New and emergent housing co-ops buy their homes using funds from different sources, including contributions from members and supporters and loanstocks from investors (a particular type of loan that is paid back in full at the end of an agreed period, with any interest paid to the lender annually). Co-ops that are members of Radical Routes, an autonomous umbrella organisation founded on the principle of mutual aid between co-ops, can qualify for loans from the network, alongside other support from the community of members co-ops. But those sources are limited, and, given the current excruciating housing costs, funds are hard to come by. So, in addition, almost all new and expanding co-ops must apply for commercial mortgages, often ending up paying huge sums in interest to the banks. 

Recently, a new idea has begun to take shape based on Principle Six: Cooperation amongst Cooperatives. What if all the borrowing and lending could take place between emerging and established co-ops, with all the interest remaining within the co-op movement? 

The lending co-op will benefit from a steady interest payment on its investment above the rate currently offered by banks on savings accounts, while small co-ops will benefit from access to finances on better terms than a bank mortgage. All the interest will remain within the co-op movement, enabling co-ops to grow and house even more new members. 

My housing co-op, Mary Ann Johnson, together with members of CASH, is working to develop this initiative and explore how it could benefit co-ops across the movement.

Mary Ann Johnson Housing Cooperative (MAJ) was established in the 1990s by a group of Haringey anarchists who were active around a range of issues – from housing to trade unions migrants rights to organising a well-known anarchist bookfair. MAJ is one of several particularly active housing co-ops at a time when some of the more established co-ops have abandoned their politics and activism. We proactively support groups wanting to start their own housing co-ops through our involvement in Radical Routes and through public events (for example in the workshop How & Why to set up a Housing Co-op, as part of the Antiuniversity on 4 May). MAJ members are always happy to answer questions and share resources. Have a co-op related question? Get in touch via our website

I joined MAJ recently as the co-op’s seventh member (together with my son) at a time when the co-op is expanding and raising funds to purchase its fourth property (which will house us). 

MAJ had already accumulated around £100K through members’ rent (above its liabilities and loanstock), and, as before, we asked our community, our friends and families and our comrades from across the movement to help us raise the rest of the money. Since January 2024, we’ve secured over £150K in loans and donations, but we are still around £100K from our initial target. 

To raise the remaining funds, we set up a JustGiving crowdfunder page for smaller cash donations (every little helps!), released loanstock on the MAJ website (you will get your money back!), and even organised two comedy nights at the Jago in east London (the next one is on Wednesday, 24 April. Come along, it will be jokes!). But the real challenge is to unlock and keep the vast wealth within the housing co-op movement. 

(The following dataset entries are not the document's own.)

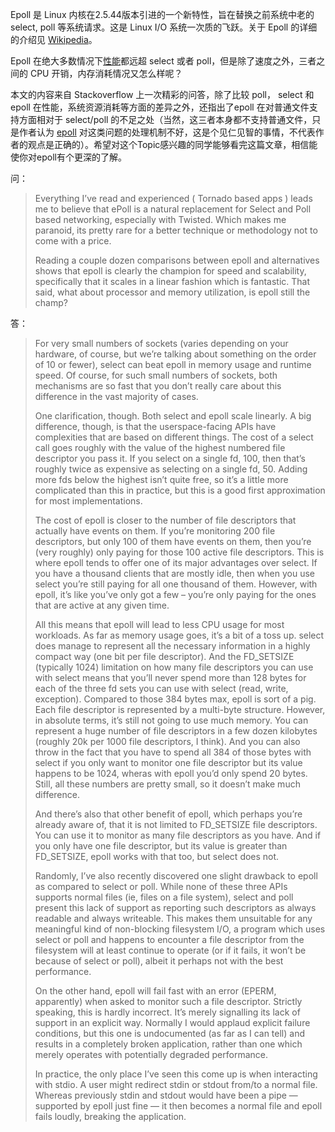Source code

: Epoll 是 Linux 内核在2.5.44版本引进的一个新特性，旨在替换之前系统中老的 select, poll 等系统请求。这是 Linux I/O 系统一次质的飞跃。关于 Epoll 的详细的介绍见 [Wikipedia](http://en.wikipedia.org/wiki/Epoll)。

Epoll 在绝大多数情况下[性能](http://www.nowamagic.net/academy/tag/%E6%80%A7%E8%83%BD)都远超 select 或者 poll，但是除了速度之外，三者之间的 CPU 开销，内存消耗情况又怎么样呢？

本文的内容来自 Stackoverflow 上一次精彩的问答，除了比较 poll， select 和 epoll 在性能，系统资源消耗等方面的差异之外，还指出了epoll 在对普通文件支持方面相对于 select/poll 的不足之处（当然，这三者本身都不支持普通文件，只是作者认为 [epoll](http://www.nowamagic.net/academy/tag/epoll) 对这类问题的处理机制不好，这是个见仁见智的事情，不代表作者的观点是正确的）。希望对这个Topic感兴趣的同学能够看完这篇文章，相信能使你对epoll有个更深的了解。

问：

> Everything I’ve read and experienced \( Tornado based apps \) leads me to believe that ePoll is a natural replacement for Select and Poll based networking, especially with Twisted. Which makes me paranoid, its pretty rare for a better technique or methodology not to come with a price.
>
> Reading a couple dozen comparisons between epoll and alternatives shows that epoll is clearly the champion for speed and scalability, specifically that it scales in a linear fashion which is fantastic. That said, what about processor and memory utilization, is epoll still the champ?

答：

> For very small numbers of sockets \(varies depending on your hardware, of course, but we’re talking about something on the order of 10 or fewer\), select can beat epoll in memory usage and runtime speed. Of course, for such small numbers of sockets, both mechanisms are so fast that you don’t really care about this difference in the vast majority of cases.
>
> One clarification, though. Both select and epoll scale linearly. A big difference, though, is that the userspace-facing APIs have complexities that are based on different things. The cost of a select call goes roughly with the value of the highest numbered file descriptor you pass it. If you select on a single fd, 100, then that’s roughly twice as expensive as selecting on a single fd, 50. Adding more fds below the highest isn’t quite free, so it’s a little more complicated than this in practice, but this is a good first approximation for most implementations.
>
> The cost of epoll is closer to the number of file descriptors that actually have events on them. If you’re monitoring 200 file descriptors, but only 100 of them have events on them, then you’re \(very roughly\) only paying for those 100 active file descriptors. This is where epoll tends to offer one of its major advantages over select. If you have a thousand clients that are mostly idle, then when you use select you’re still paying for all one thousand of them. However, with epoll, it’s like you’ve only got a few – you’re only paying for the ones that are active at any given time.
>
> All this means that epoll will lead to less CPU usage for most workloads. As far as memory usage goes, it’s a bit of a toss up. select does manage to represent all the necessary information in a highly compact way \(one bit per file descriptor\). And the FD\_SETSIZE \(typically 1024\) limitation on how many file descriptors you can use with select means that you’ll never spend more than 128 bytes for each of the three fd sets you can use with select \(read, write, exception\). Compared to those 384 bytes max, epoll is sort of a pig. Each file descriptor is represented by a multi-byte structure. However, in absolute terms, it’s still not going to use much memory. You can represent a huge number of file descriptors in a few dozen kilobytes \(roughly 20k per 1000 file descriptors, I think\). And you can also throw in the fact that you have to spend all 384 of those bytes with select if you only want to monitor one file descriptor but its value happens to be 1024, wheras with epoll you’d only spend 20 bytes. Still, all these numbers are pretty small, so it doesn’t make much difference.
>
> And there’s also that other benefit of epoll, which perhaps you’re already aware of, that it is not limited to FD\_SETSIZE file descriptors. You can use it to monitor as many file descriptors as you have. And if you only have one file descriptor, but its value is greater than FD\_SETSIZE, epoll works with that too, but select does not.
>
> Randomly, I’ve also recently discovered one slight drawback to epoll as compared to select or poll. While none of these three APIs supports normal files \(ie, files on a file system\), select and poll present this lack of support as reporting such descriptors as always readable and always writeable. This makes them unsuitable for any meaningful kind of non-blocking filesystem I/O, a program which uses select or poll and happens to encounter a file descriptor from the filesystem will at least continue to operate \(or if it fails, it won’t be because of select or poll\), albeit it perhaps not with the best performance.
>
> On the other hand, epoll will fail fast with an error \(EPERM, apparently\) when asked to monitor such a file descriptor. Strictly speaking, this is hardly incorrect. It’s merely signalling its lack of support in an explicit way. Normally I would applaud explicit failure conditions, but this one is undocumented \(as far as I can tell\) and results in a completely broken application, rather than one which merely operates with potentially degraded performance.
>
> In practice, the only place I’ve seen this come up is when interacting with stdio. A user might redirect stdin or stdout from/to a normal file. Whereas previously stdin and stdout would have been a pipe — supported by epoll just fine — it then becomes a normal file and epoll fails loudly, breaking the application.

So, if you live in one of the large established housing co-ops, please reach out to fellow members and explain the benefits of sharing some of the wealth within the movement. If you have access to generational wealth or resources to share, please give them to an expanding housing co-op or become a Radical Routes investor.

Together, we can build power in our class and our community, remove more houses from parasitic landlords and care for each other. 

As the authors of the 2017 Co-ops for London report said: “We know co-ops are not the only solution to London’s housing crisis. More social housing is the real key. But housing co-ops can support council housing and ensure London can offer a diverse range of housing provision for a diverse city”.

Or like my friend Gordon’s mum, a tiny but fierce Glaswegian woman, said: “Take a big chunk out of the capitalist neck”! Help us make this a reality.